Rendered images with source text:
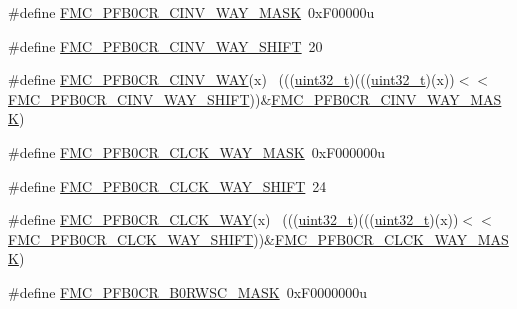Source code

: \begin{DoxyCompactItemize}
\item 
\#define \hyperlink{group___f_m_c___register___masks_gad64b080bc4174e9af7d04246befca017}{F\+M\+C\+\_\+\+P\+F\+B0\+C\+R\+\_\+\+C\+I\+N\+V\+\_\+\+W\+A\+Y\+\_\+\+M\+A\+SK}~0x\+F00000u
\item 
\#define \hyperlink{group___f_m_c___register___masks_ga987dfe8d13ee805246f048943fcb9ee5}{F\+M\+C\+\_\+\+P\+F\+B0\+C\+R\+\_\+\+C\+I\+N\+V\+\_\+\+W\+A\+Y\+\_\+\+S\+H\+I\+FT}~20
\item 
\#define \hyperlink{group___f_m_c___register___masks_gad0d08df586dbedc2204ee34d32bb5f34}{F\+M\+C\+\_\+\+P\+F\+B0\+C\+R\+\_\+\+C\+I\+N\+V\+\_\+\+W\+AY}(x)                                  ~(((\hyperlink{_p_e___types_8h_a33594304e786b158f3fb30289278f5af}{uint32\+\_\+t})(((\hyperlink{_p_e___types_8h_a33594304e786b158f3fb30289278f5af}{uint32\+\_\+t})(x))$<$$<$\hyperlink{group___f_m_c___register___masks_ga987dfe8d13ee805246f048943fcb9ee5}{F\+M\+C\+\_\+\+P\+F\+B0\+C\+R\+\_\+\+C\+I\+N\+V\+\_\+\+W\+A\+Y\+\_\+\+S\+H\+I\+FT}))\&\hyperlink{group___f_m_c___register___masks_gad64b080bc4174e9af7d04246befca017}{F\+M\+C\+\_\+\+P\+F\+B0\+C\+R\+\_\+\+C\+I\+N\+V\+\_\+\+W\+A\+Y\+\_\+\+M\+A\+SK})
\item 
\#define \hyperlink{group___f_m_c___register___masks_ga84cd7c7d92e93b07f7c0f8d7cf003b98}{F\+M\+C\+\_\+\+P\+F\+B0\+C\+R\+\_\+\+C\+L\+C\+K\+\_\+\+W\+A\+Y\+\_\+\+M\+A\+SK}~0x\+F000000u
\item 
\#define \hyperlink{group___f_m_c___register___masks_ga3629d923b58bcbe6202254d72c69fab9}{F\+M\+C\+\_\+\+P\+F\+B0\+C\+R\+\_\+\+C\+L\+C\+K\+\_\+\+W\+A\+Y\+\_\+\+S\+H\+I\+FT}~24
\item 
\#define \hyperlink{group___f_m_c___register___masks_gaa5779276807bbdfb825a532c85ba55d3}{F\+M\+C\+\_\+\+P\+F\+B0\+C\+R\+\_\+\+C\+L\+C\+K\+\_\+\+W\+AY}(x)                                  ~(((\hyperlink{_p_e___types_8h_a33594304e786b158f3fb30289278f5af}{uint32\+\_\+t})(((\hyperlink{_p_e___types_8h_a33594304e786b158f3fb30289278f5af}{uint32\+\_\+t})(x))$<$$<$\hyperlink{group___f_m_c___register___masks_ga3629d923b58bcbe6202254d72c69fab9}{F\+M\+C\+\_\+\+P\+F\+B0\+C\+R\+\_\+\+C\+L\+C\+K\+\_\+\+W\+A\+Y\+\_\+\+S\+H\+I\+FT}))\&\hyperlink{group___f_m_c___register___masks_ga84cd7c7d92e93b07f7c0f8d7cf003b98}{F\+M\+C\+\_\+\+P\+F\+B0\+C\+R\+\_\+\+C\+L\+C\+K\+\_\+\+W\+A\+Y\+\_\+\+M\+A\+SK})
\item 
\#define \hyperlink{group___f_m_c___register___masks_ga6231856131c9747d8bf0b2bebcf4f172}{F\+M\+C\+\_\+\+P\+F\+B0\+C\+R\+\_\+\+B0\+R\+W\+S\+C\+\_\+\+M\+A\+SK}~0x\+F0000000u
\item 

\end{DoxyCompactItemize}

--- Your instructions ---
Please tally the lines of the entries that hold "DoxyCompactItemize" and give only the resulting number.

--- Your solution ---
2